::: Provided records :::
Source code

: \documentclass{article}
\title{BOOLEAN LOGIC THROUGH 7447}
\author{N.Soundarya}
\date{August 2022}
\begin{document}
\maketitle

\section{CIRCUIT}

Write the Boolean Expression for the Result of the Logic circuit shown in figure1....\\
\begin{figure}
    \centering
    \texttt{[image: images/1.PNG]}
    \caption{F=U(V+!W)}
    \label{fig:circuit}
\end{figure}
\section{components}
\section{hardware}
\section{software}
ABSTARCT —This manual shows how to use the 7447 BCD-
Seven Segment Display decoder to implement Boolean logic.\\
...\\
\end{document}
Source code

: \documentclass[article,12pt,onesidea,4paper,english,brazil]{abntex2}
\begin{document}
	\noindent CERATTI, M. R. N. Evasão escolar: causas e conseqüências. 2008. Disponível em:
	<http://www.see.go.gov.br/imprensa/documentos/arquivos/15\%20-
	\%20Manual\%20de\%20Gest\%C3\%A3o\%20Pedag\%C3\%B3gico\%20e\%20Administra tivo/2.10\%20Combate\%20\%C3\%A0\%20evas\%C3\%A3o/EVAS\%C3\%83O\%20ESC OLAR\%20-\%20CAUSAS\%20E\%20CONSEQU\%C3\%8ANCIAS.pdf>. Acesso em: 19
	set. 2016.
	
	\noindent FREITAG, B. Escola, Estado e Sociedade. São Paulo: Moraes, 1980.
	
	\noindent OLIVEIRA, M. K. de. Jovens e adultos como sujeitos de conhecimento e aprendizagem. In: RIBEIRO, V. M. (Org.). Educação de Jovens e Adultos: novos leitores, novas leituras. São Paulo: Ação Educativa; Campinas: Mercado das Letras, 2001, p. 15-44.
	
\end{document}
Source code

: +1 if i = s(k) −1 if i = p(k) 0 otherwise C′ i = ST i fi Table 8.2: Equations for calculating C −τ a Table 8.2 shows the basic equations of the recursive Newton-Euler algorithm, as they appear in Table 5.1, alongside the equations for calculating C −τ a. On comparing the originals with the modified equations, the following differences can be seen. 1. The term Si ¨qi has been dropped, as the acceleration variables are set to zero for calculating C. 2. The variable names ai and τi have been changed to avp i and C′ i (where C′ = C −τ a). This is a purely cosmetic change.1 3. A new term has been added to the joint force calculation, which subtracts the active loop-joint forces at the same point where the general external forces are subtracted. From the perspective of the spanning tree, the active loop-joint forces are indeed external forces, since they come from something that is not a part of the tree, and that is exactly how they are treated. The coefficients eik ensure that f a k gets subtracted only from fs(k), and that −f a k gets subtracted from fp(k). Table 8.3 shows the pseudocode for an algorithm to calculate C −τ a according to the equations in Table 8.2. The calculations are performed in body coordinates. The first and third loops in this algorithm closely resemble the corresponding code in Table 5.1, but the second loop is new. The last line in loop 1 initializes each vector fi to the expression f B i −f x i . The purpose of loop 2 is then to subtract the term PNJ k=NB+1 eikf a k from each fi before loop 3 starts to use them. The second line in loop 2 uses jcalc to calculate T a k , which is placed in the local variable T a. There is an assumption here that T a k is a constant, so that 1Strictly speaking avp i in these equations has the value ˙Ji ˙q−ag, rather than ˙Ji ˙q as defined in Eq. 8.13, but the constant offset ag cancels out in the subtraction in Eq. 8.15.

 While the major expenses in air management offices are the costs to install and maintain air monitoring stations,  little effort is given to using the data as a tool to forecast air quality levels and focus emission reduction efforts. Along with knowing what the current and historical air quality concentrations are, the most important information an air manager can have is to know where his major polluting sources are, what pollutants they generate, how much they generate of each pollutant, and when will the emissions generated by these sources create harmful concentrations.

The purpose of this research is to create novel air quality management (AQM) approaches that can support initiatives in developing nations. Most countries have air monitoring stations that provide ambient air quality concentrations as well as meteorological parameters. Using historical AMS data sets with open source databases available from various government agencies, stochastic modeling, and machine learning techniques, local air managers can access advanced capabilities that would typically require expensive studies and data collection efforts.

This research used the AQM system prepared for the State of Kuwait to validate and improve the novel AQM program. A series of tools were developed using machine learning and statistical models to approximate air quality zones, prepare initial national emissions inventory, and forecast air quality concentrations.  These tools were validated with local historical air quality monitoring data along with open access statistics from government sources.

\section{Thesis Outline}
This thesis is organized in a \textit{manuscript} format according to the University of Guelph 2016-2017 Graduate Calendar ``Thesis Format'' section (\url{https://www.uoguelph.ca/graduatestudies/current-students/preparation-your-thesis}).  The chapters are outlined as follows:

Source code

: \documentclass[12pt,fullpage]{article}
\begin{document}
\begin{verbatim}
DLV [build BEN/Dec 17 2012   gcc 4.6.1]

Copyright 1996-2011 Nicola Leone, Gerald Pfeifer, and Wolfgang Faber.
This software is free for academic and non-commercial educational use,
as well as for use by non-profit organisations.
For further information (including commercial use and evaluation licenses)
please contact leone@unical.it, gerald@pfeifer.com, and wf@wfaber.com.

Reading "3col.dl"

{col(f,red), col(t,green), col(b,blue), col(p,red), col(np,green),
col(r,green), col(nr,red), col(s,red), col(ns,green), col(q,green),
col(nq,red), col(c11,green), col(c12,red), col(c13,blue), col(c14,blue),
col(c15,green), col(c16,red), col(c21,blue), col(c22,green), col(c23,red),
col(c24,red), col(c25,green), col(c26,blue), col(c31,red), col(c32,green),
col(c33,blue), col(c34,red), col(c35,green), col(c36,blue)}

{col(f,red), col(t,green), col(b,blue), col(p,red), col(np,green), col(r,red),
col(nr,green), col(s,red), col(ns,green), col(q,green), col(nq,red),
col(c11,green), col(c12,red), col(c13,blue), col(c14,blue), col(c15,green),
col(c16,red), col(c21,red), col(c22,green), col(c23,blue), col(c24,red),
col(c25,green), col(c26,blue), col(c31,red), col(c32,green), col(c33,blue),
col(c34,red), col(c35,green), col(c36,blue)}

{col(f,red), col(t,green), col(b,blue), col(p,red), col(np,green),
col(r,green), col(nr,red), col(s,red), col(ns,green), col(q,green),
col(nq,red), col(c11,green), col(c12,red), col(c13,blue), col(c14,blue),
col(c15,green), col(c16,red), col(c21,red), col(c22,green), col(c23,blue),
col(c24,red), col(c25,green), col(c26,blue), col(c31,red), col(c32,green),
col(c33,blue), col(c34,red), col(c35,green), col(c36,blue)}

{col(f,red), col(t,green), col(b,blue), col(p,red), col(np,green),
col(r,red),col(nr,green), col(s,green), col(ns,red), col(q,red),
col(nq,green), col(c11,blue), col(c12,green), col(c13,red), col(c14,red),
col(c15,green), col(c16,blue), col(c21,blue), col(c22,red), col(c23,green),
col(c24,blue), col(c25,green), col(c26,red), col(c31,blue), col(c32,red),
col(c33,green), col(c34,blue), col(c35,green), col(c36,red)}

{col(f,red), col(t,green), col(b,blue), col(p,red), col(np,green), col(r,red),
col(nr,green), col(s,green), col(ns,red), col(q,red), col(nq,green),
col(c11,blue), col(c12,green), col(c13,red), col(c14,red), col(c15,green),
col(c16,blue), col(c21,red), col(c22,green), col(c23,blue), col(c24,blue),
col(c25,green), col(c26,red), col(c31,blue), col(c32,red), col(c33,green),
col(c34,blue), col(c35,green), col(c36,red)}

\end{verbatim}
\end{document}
:::
Restate each line above word for word.

Source code

: \documentclass{article}
\title{BOOLEAN LOGIC THROUGH 7447}
\author{N.Soundarya}
\date{August 2022}
\begin{document}
\maketitle

\section{CIRCUIT}

Write the Boolean Expression for the Result of the Logic circuit shown in figure1....\\
\begin{figure}
    \centering
    \texttt{[image: images/1.PNG]}
    \caption{F=U(V+!W)}
    \label{fig:circuit}
\end{figure}
\section{components}
\section{hardware}
\section{software}
ABSTARCT —This manual shows how to use the 7447 BCD-
Seven Segment Display decoder to implement Boolean logic.\\
...\\
\end{document}
Source code

: \documentclass[article,12pt,onesidea,4paper,english,brazil]{abntex2}
\begin{document}
	\noindent CERATTI, M. R. N. Evasão escolar: causas e conseqüências. 2008. Disponível em:
	<http://www.see.go.gov.br/imprensa/documentos/arquivos/15\%20-
	\%20Manual\%20de\%20Gest\%C3\%A3o\%20Pedag\%C3\%B3gico\%20e\%20Administra tivo/2.10\%20Combate\%20\%C3\%A0\%20evas\%C3\%A3o/EVAS\%C3\%83O\%20ESC OLAR\%20-\%20CAUSAS\%20E\%20CONSEQU\%C3\%8ANCIAS.pdf>. Acesso em: 19
	set. 2016.
	
	\noindent FREITAG, B. Escola, Estado e Sociedade. São Paulo: Moraes, 1980.
	
	\noindent OLIVEIRA, M. K. de. Jovens e adultos como sujeitos de conhecimento e aprendizagem. In: RIBEIRO, V. M. (Org.). Educação de Jovens e Adultos: novos leitores, novas leituras. São Paulo: Ação Educativa; Campinas: Mercado das Letras, 2001, p. 15-44.
	
\end{document}
Source code

: +1 if i = s(k) −1 if i = p(k) 0 otherwise C′ i = ST i fi Table 8.2: Equations for calculating C −τ a Table 8.2 shows the basic equations of the recursive Newton-Euler algorithm, as they appear in Table 5.1, alongside the equations for calculating C −τ a. On comparing the originals with the modified equations, the following differences can be seen. 1. The term Si ¨qi has been dropped, as the acceleration variables are set to zero for calculating C. 2. The variable names ai and τi have been changed to avp i and C′ i (where C′ = C −τ a). This is a purely cosmetic change.1 3. A new term has been added to the joint force calculation, which subtracts the active loop-joint forces at the same point where the general external forces are subtracted. From the perspective of the spanning tree, the active loop-joint forces are indeed external forces, since they come from something that is not a part of the tree, and that is exactly how they are treated. The coefficients eik ensure that f a k gets subtracted only from fs(k), and that −f a k gets subtracted from fp(k). Table 8.3 shows the pseudocode for an algorithm to calculate C −τ a according to the equations in Table 8.2. The calculations are performed in body coordinates. The first and third loops in this algorithm closely resemble the corresponding code in Table 5.1, but the second loop is new. The last line in loop 1 initializes each vector fi to the expression f B i −f x i . The purpose of loop 2 is then to subtract the term PNJ k=NB+1 eikf a k from each fi before loop 3 starts to use them. The second line in loop 2 uses jcalc to calculate T a k , which is placed in the local variable T a. There is an assumption here that T a k is a constant, so that 1Strictly speaking avp i in these equations has the value ˙Ji ˙q−ag, rather than ˙Ji ˙q as defined in Eq. 8.13, but the constant offset ag cancels out in the subtraction in Eq. 8.15.

 While the major expenses in air management offices are the costs to install and maintain air monitoring stations,  little effort is given to using the data as a tool to forecast air quality levels and focus emission reduction efforts. Along with knowing what the current and historical air quality concentrations are, the most important information an air manager can have is to know where his major polluting sources are, what pollutants they generate, how much they generate of each pollutant, and when will the emissions generated by these sources create harmful concentrations.

The purpose of this research is to create novel air quality management (AQM) approaches that can support initiatives in developing nations. Most countries have air monitoring stations that provide ambient air quality concentrations as well as meteorological parameters. Using historical AMS data sets with open source databases available from various government agencies, stochastic modeling, and machine learning techniques, local air managers can access advanced capabilities that would typically require expensive studies and data collection efforts.

This research used the AQM system prepared for the State of Kuwait to validate and improve the novel AQM program. A series of tools were developed using machine learning and statistical models to approximate air quality zones, prepare initial national emissions inventory, and forecast air quality concentrations.  These tools were validated with local historical air quality monitoring data along with open access statistics from government sources.

\section{Thesis Outline}
This thesis is organized in a \textit{manuscript} format according to the University of Guelph 2016-2017 Graduate Calendar ``Thesis Format'' section (\url{https://www.uoguelph.ca/graduatestudies/current-students/preparation-your-thesis}).  The chapters are outlined as follows:

Source code

: \documentclass[12pt,fullpage]{article}
\begin{document}
\begin{verbatim}
DLV [build BEN/Dec 17 2012   gcc 4.6.1]

Copyright 1996-2011 Nicola Leone, Gerald Pfeifer, and Wolfgang Faber.
This software is free for academic and non-commercial educational use,
as well as for use by non-profit organisations.
For further information (including commercial use and evaluation licenses)
please contact leone@unical.it, gerald@pfeifer.com, and wf@wfaber.com.

Reading "3col.dl"

{col(f,red), col(t,green), col(b,blue), col(p,red), col(np,green),
col(r,green), col(nr,red), col(s,red), col(ns,green), col(q,green),
col(nq,red), col(c11,green), col(c12,red), col(c13,blue), col(c14,blue),
col(c15,green), col(c16,red), col(c21,blue), col(c22,green), col(c23,red),
col(c24,red), col(c25,green), col(c26,blue), col(c31,red), col(c32,green),
col(c33,blue), col(c34,red), col(c35,green), col(c36,blue)}

{col(f,red), col(t,green), col(b,blue), col(p,red), col(np,green), col(r,red),
col(nr,green), col(s,red), col(ns,green), col(q,green), col(nq,red),
col(c11,green), col(c12,red), col(c13,blue), col(c14,blue), col(c15,green),
col(c16,red), col(c21,red), col(c22,green), col(c23,blue), col(c24,red),
col(c25,green), col(c26,blue), col(c31,red), col(c32,green), col(c33,blue),
col(c34,red), col(c35,green), col(c36,blue)}

{col(f,red), col(t,green), col(b,blue), col(p,red), col(np,green),
col(r,green), col(nr,red), col(s,red), col(ns,green), col(q,green),
col(nq,red), col(c11,green), col(c12,red), col(c13,blue), col(c14,blue),
col(c15,green), col(c16,red), col(c21,red), col(c22,green), col(c23,blue),
col(c24,red), col(c25,green), col(c26,blue), col(c31,red), col(c32,green),
col(c33,blue), col(c34,red), col(c35,green), col(c36,blue)}

{col(f,red), col(t,green), col(b,blue), col(p,red), col(np,green),
col(r,red),col(nr,green), col(s,green), col(ns,red), col(q,red),
col(nq,green), col(c11,blue), col(c12,green), col(c13,red), col(c14,red),
col(c15,green), col(c16,blue), col(c21,blue), col(c22,red), col(c23,green),
col(c24,blue), col(c25,green), col(c26,red), col(c31,blue), col(c32,red),
col(c33,green), col(c34,blue), col(c35,green), col(c36,red)}

{col(f,red), col(t,green), col(b,blue), col(p,red), col(np,green), col(r,red),
col(nr,green), col(s,green), col(ns,red), col(q,red), col(nq,green),
col(c11,blue), col(c12,green), col(c13,red), col(c14,red), col(c15,green),
col(c16,blue), col(c21,red), col(c22,green), col(c23,blue), col(c24,blue),
col(c25,green), col(c26,red), col(c31,blue), col(c32,red), col(c33,green),
col(c34,blue), col(c35,green), col(c36,red)}

\end{verbatim}
\end{document}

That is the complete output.